NEJM Claims Pradaxa Adverse Events Due to Hyper-vigilant Reporting

This report is confusing to the many people who know from experience that taking the anticoagulant Pradaxa (dabigatran) is more dangerous than warfarin (Coumadin), the treatment that’s been the standard of care for decades.

According to a published perspective in the online March 14, New England Journal of Medicine (NEJM), the concern over Pradaxa may be due to heightened vigilance and “stimulated reporting” and not because there are more patients injured by the drug when compared to other anticoagulants.

The perspective article is authored by researchers within the FDA’s Center for Drug Evaluation and Research (CDER).

It flies in the face of adverse event reports (FAERS) coming into the FDA that claim Pradaxa users experienced excessive and uncontrolled cerebral, rectal and gastrointestinal bleeding have resulted in over 500 deaths.

It also conflicts with the findings of the Institute for Safe Medication Practices (ISMP), a nonprofit that monitors drug safety. According to the group, Pradaxa is at the top of the list of over 800 medication complaints the group monitors.  And ISMP reported earlier this year that Pradaxa users were five times more likely than warfarin users to have a fatal outcome.

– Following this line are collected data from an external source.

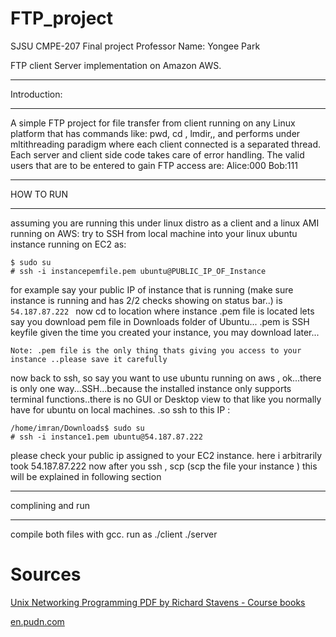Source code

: FTP_project
===========
SJSU CMPE-207 Final project
Professor Name: Yongee Park

FTP client Server implementation on Amazon AWS.
************************************************************************************
Introduction:
************************************************************************************
 A simple FTP project for file transfer from client running on any Linux platform that has commands like: pwd, cd , lmdir,, and performs under mltithreading paradigm where each client connected is a separated thread.
Each server and client side code takes care of error handling.
The valid users that are to be entered to gain FTP access are:
Alice:000
Bob:111
****************************************************************************
HOW TO RUN
***************************************************************************
assuming you are running this under linux distro as a client and a linux AMI running on AWS:
try to SSH from local machine into your linux ubuntu instance running on EC2 as:
```
$ sudo su
# ssh -i instancepemfile.pem ubuntu@PUBLIC_IP_OF_Instance
```

for example say your public IP of instance that is running (make sure instance is running and has 2/2 checks showing on status bar..) is `54.187.87.222 `
now cd to location where instance .pem file is located lets say you download pem file in Downloads folder of Ubuntu...
.pem is SSH keyfile given the time you created your instance, you may download later...
```
Note: .pem file is the only thing thats giving you access to your instance ..please save it carefully
```

now back to ssh, so say you want to use ubuntu running on aws , ok...there is only one way...SSH...because the installed instance only supports terminal functions..there is no GUI or Desktop view to that like you normally have for ubuntu on local machines.
.so ssh to this IP :
```
/home/imran/Downloads$ sudo su
# ssh -i instance1.pem ubuntu@54.187.87.222 
```
please check your public ip assigned to your EC2 instance.
here i arbitrarily took 54.187.87.222
now after you ssh ,
scp (scp the file your instance ) 
this will be explained in following section
******************************************************************
complining and run
***********************************************************************
compile both files with gcc.
run as 
./client <instanceIP>
./server <instanceIP> <port>


# Sources

[Unix Networking Programming PDF by Richard Stavens - Course books ](https://scoecomp.files.wordpress.com/2014/02/2003-unix-network-programming-vol-1-3rd-ed.pdf)

[en.pudn.com](en.pudn.com)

This is the same division within the FDA that approved Pradaxa (dabigatran) in late 2010 as a more convenient alternative to the 1954-approved warfarin to treat the risk of stroke in patients with nonvalvular atrial fibrillation, that is AF not caused by heart valve problems.

They used the RE-LY trial (Randomized Evaluation of Long-term Anticoagulation Therapy) as a basis for the FDA approval. The RE-LY trial found no difference in the cases of excessive and uncontrolled bleeding when comparing Pradaxa to warfarin. The FDA also looked at insurance records and its own internal data to come to that conclusion.

What any report on adverse drug events should consider is the degree to which the drug maker takes advantage of a waiver to submit to the agency any report about an adverse event that the drug maker considers “not serious.” How might these waivers affect the unreliability of the data gathered?

The heightened vigilance concerning Pradaxa does not extend to the drug’s warning. Many patients and their doctors still do not understand there is no reversal agent to this anticoagulant as there is with warfarin. The only treatment is dialysis which is not a practical solution if you are bleeding to death. And, that is the real danger for people who urgently require reversal and bleed out because no agent is available to accomplish reversal of the anticoagulant effects of Pradaxa.

Yet the FDA continues to defend releasing Pradaxa with no antidote.

Meanwhile the manufacturer, Boehringer Ingelheim, plans to continue looking for a reversal agent and the FDA plans to continue postmarket surveillance of Pradaxa.